LSU Three Keys: Ole Miss

LSU basketball three keys

The LSU Tigers just can’t stop playing very close games. That’s the bad news. The good news is that, like last season, LSU keeps pulling these close games out of the fire.

By Matt Zemek

The Tigers under Will Wade are continuing to develop a reputation for making the clutch basket and fine-tuning their defense in the final minutes of a game to swipe a victory from the opposition. The Tigers escaped against Mississippi State last Saturday, and they got out of Dodge with a win over the Texas A&M Aggies in overtime on Tuesday, coming back from a 77-71 deficit in the final two and a half minutes of regulation. LSU forced the extra period and then outlasted A&M to remain perfect in the SEC at 4-0. Now the Tigers go to Oxford to face an Ole Miss team which is 0-3 in the SEC and a far cry from last year’s team, which went to the NCAA Tournament. Let’s check in on the Tigers and see what they need to focus on against the Rebels:

1 – Lock down

Ole Miss is not a good offensive team. The Rebels have scored more than 55 points in only one of their last four games. This is a team without the inside-outside balance of last year’s group under head coach Kermit Davis. Breein Tyree is by far Ole Miss’s best offensive player. He is a gifted scorer who was the main engine of the team’s offense in the NCAA Tournament run last year. However, he is isolated and doesn’t have a lot of help on this year’s team. Ole Miss lacks the balance and the high-end scoring threats at various positions on the floor to spread out defenses and ensure that Tyree can operate one-on-one against his primary defender.
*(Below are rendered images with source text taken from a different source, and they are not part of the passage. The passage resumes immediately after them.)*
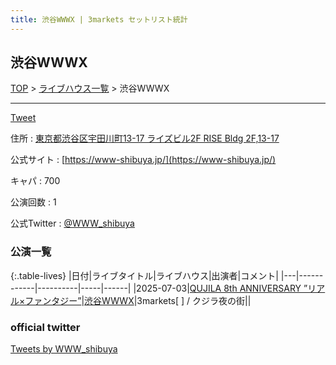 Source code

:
 ```yaml
---
title: 渋谷WWWX | 3markets セットリスト統計
---
```

## 渋谷WWWX

[TOP](/setlist/) > [ライブハウス一覧](livehouses.html) > 渋谷WWWX

___

<a href="https://twitter.com/share?ref_src=twsrc%5Etfw" data-text="3markets[ ]セットリスト > 渋谷WWWX" class="twitter-share-button" data-via="3markets" data-hashtags="3markets" data-related="3markets" data-show-count="false">Tweet</a>

住所
:    <a href="https://www.google.co.jp/maps/search/%E6%9D%B1%E4%BA%AC%E9%83%BD%E6%B8%8B%E8%B0%B7%E5%8C%BA%E5%AE%87%E7%94%B0%E5%B7%9D%E7%94%BA13-17%20%E3%83%A9%E3%82%A4%E3%82%BA%E3%83%93%E3%83%AB2F%20RISE%20Bldg%202F%2C13-17" rel="noopener noreferrer" target="_blank">東京都渋谷区宇田川町13-17 ライズビル2F RISE Bldg 2F,13-17</a>

公式サイト
:    [https://www-shibuya.jp/](https://www-shibuya.jp/)

キャパ
:    700

公演回数
: 1


公式Twitter
: <a href="https://twitter.com/WWW_shibuya">@WWW_shibuya</a>


### 公演一覧

{:.table-lives}
|日付|ライブタイトル|ライブハウス|出演者|コメント|
|---|------------|----------|-----|------|
|<span class="nowrap">2025-07-03</span>|[QUJILA 8th ANNIVERSARY ”リアル×ファンタジー”](live205.html)|[渋谷WWWX](livehouse037.html)|3markets[ ] / クジラ夜の街||




### official twitter

<a class="twitter-timeline" href="https://twitter.com/WWW_shibuya?ref_src=twsrc%5Etfw">Tweets by WWW_shibuya</a> <script async src="https://platform.twitter.com/widgets.js" charset="utf-8"></script>


<script async src="https://platform.twitter.com/widgets.js" charset="utf-8"></script>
LSU allowed 47 points to Texas A&M in the second half of Tuesday night’s game. The Tigers did, however, clamp down in the final few minutes of regulation to force overtime. The Tigers have shown they can defend at a really high level in short bursts. Can they turn a short burst into a full game? If they can, this road trip might not be the dramatic high-wire act we often see from LSU basketball. There won’t be a need to win the game in the final minute because the game will have been won much earlier.

2 – Win the first half

It is true that LSU stepped off the gas pedal against Texas A&M and lost focus in the second half of that game, but here against Ole Miss, a good start seems more important to emphasize than a good finish. This doesn’t mean finishing strong is overrated – not when it is precisely what has enabled LSU to go 4-0 in the SEC. The point of emphasis is that LSU is going to get burned by a slow start at some point down the line. Moreover, with Ole Miss being desperate for an SEC win, the Rebels are likely to start this game with great energy. If LSU matches that energy, the Tigers’ clear talent advantage should take over. If LSU starts slowly, Ole Miss could gain confidence which carries through the rest of the evening in Oxford.

3 – Retain balance

LSU regularly has a different hero emerge in SEC action. Arkansas, Mississippi State, A&M, the key figures always change. This isn’t a story in which one person is keeping the ship afloat. Everyone is contributing, and everyone is managing to make a difference late in close games. Not every team has this capacity. Opponents don’t know where LSU will attack in crunch time. The Tigers need to retain this special ability; if they do, it will give them another excellent SEC season.